Problem description: Every line of the data below should be retyped exactly, with no images carried over.

——

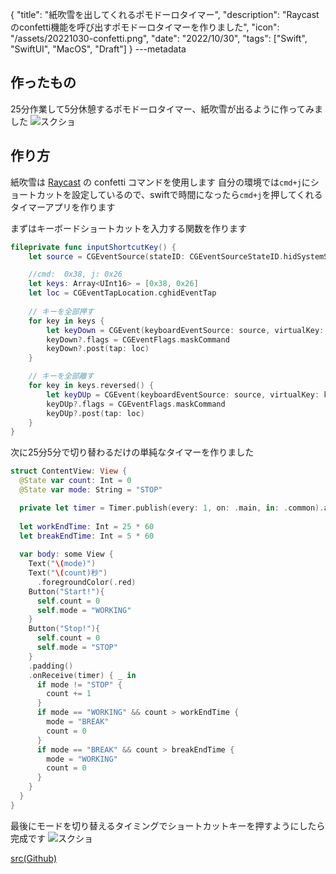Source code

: {
  "title": "紙吹雪を出してくれるポモドーロタイマー",
  "description": "Raycastのconfetti機能を呼び出すポモドーロタイマーを作りました",
  "icon": "/assets/20221030-confetti.png",
  "date": "2022/10/30",
  "tags": ["Swift", "SwiftUI", "MacOS", "Draft"]
}
---metadata

## 作ったもの
25分作業して5分休憩するポモドーロタイマー、紙吹雪が出るように作ってみました
![スクショ](/assets/20221030-confetti.png)

## 作り方
紙吹雪は [Raycast](https://www.raycast.com/) の confetti コマンドを使用します
自分の環境では`cmd+j`にショートカットを設定しているので、swiftで時間になったら`cmd+j`を押してくれるタイマーアプリを作ります

まずはキーボードショートカットを入力する関数を作ります
```swift
fileprivate func inputShortcutKey() {
    let source = CGEventSource(stateID: CGEventSourceStateID.hidSystemState)

    //cmd:  0x38, j: 0x26
    let keys: Array<UInt16> = [0x38, 0x26]
    let loc = CGEventTapLocation.cghidEventTap
    
    // キーを全部押す
    for key in keys {
        let keyDown = CGEvent(keyboardEventSource: source, virtualKey: key, keyDown: true)
        keyDown?.flags = CGEventFlags.maskCommand
        keyDown?.post(tap: loc)
    }

    // キーを全部離す
    for key in keys.reversed() {
        let keyDUp = CGEvent(keyboardEventSource: source, virtualKey: key, keyDown: false)
        keyDUp?.flags = CGEventFlags.maskCommand
        keyDUp?.post(tap: loc)
    }
}
```

次に25分5分で切り替わるだけの単純なタイマーを作りました
```swift
struct ContentView: View {
  @State var count: Int = 0
  @State var mode: String = "STOP"

  private let timer = Timer.publish(every: 1, on: .main, in: .common).autoconnect()
  
  let workEndTime: Int = 25 * 60
  let breakEndTime: Int = 5 * 60
  
  var body: some View {
    Text("\(mode)")
    Text("\(count)秒")
      .foregroundColor(.red)
    Button("Start!"){
      self.count = 0
      self.mode = "WORKING"
    }
    Button("Stop!"){
      self.count = 0
      self.mode = "STOP"
    }
    .padding()
    .onReceive(timer) { _ in
      if mode != "STOP" {
        count += 1
      }
      if mode == "WORKING" && count > workEndTime {
        mode = "BREAK"
        count = 0
      }
      if mode == "BREAK" && count > breakEndTime {
        mode = "WORKING"
        count = 0
      }
    }
  }
}
```

最後にモードを切り替えるタイミングでショートカットキーを押すようにしたら完成です
![スクショ](/assets/20221030-confetti.png)

[src(Github)](https://github.com/2ndPINEW/pomo-confetti)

——

Output below:
Source code

: {
  "title": "紙吹雪を出してくれるポモドーロタイマー",
  "description": "Raycastのconfetti機能を呼び出すポモドーロタイマーを作りました",
  "icon": "/assets/20221030-confetti.png",
  "date": "2022/10/30",
  "tags": ["Swift", "SwiftUI", "MacOS", "Draft"]
}
---metadata

## 作ったもの
25分作業して5分休憩するポモドーロタイマー、紙吹雪が出るように作ってみました
![スクショ](/assets/20221030-confetti.png)

## 作り方
紙吹雪は [Raycast](https://www.raycast.com/) の confetti コマンドを使用します
自分の環境では`cmd+j`にショートカットを設定しているので、swiftで時間になったら`cmd+j`を押してくれるタイマーアプリを作ります

まずはキーボードショートカットを入力する関数を作ります
```swift
fileprivate func inputShortcutKey() {
    let source = CGEventSource(stateID: CGEventSourceStateID.hidSystemState)

    //cmd:  0x38, j: 0x26
    let keys: Array<UInt16> = [0x38, 0x26]
    let loc = CGEventTapLocation.cghidEventTap
    
    // キーを全部押す
    for key in keys {
        let keyDown = CGEvent(keyboardEventSource: source, virtualKey: key, keyDown: true)
        keyDown?.flags = CGEventFlags.maskCommand
        keyDown?.post(tap: loc)
    }

    // キーを全部離す
    for key in keys.reversed() {
        let keyDUp = CGEvent(keyboardEventSource: source, virtualKey: key, keyDown: false)
        keyDUp?.flags = CGEventFlags.maskCommand
        keyDUp?.post(tap: loc)
    }
}
```

次に25分5分で切り替わるだけの単純なタイマーを作りました
```swift
struct ContentView: View {
  @State var count: Int = 0
  @State var mode: String = "STOP"

  private let timer = Timer.publish(every: 1, on: .main, in: .common).autoconnect()
  
  let workEndTime: Int = 25 * 60
  let breakEndTime: Int = 5 * 60
  
  var body: some View {
    Text("\(mode)")
    Text("\(count)秒")
      .foregroundColor(.red)
    Button("Start!"){
      self.count = 0
      self.mode = "WORKING"
    }
    Button("Stop!"){
      self.count = 0
      self.mode = "STOP"
    }
    .padding()
    .onReceive(timer) { _ in
      if mode != "STOP" {
        count += 1
      }
      if mode == "WORKING" && count > workEndTime {
        mode = "BREAK"
        count = 0
      }
      if mode == "BREAK" && count > breakEndTime {
        mode = "WORKING"
        count = 0
      }
    }
  }
}
```

最後にモードを切り替えるタイミングでショートカットキーを押すようにしたら完成です
![スクショ](/assets/20221030-confetti.png)

[src(Github)](https://github.com/2ndPINEW/pomo-confetti)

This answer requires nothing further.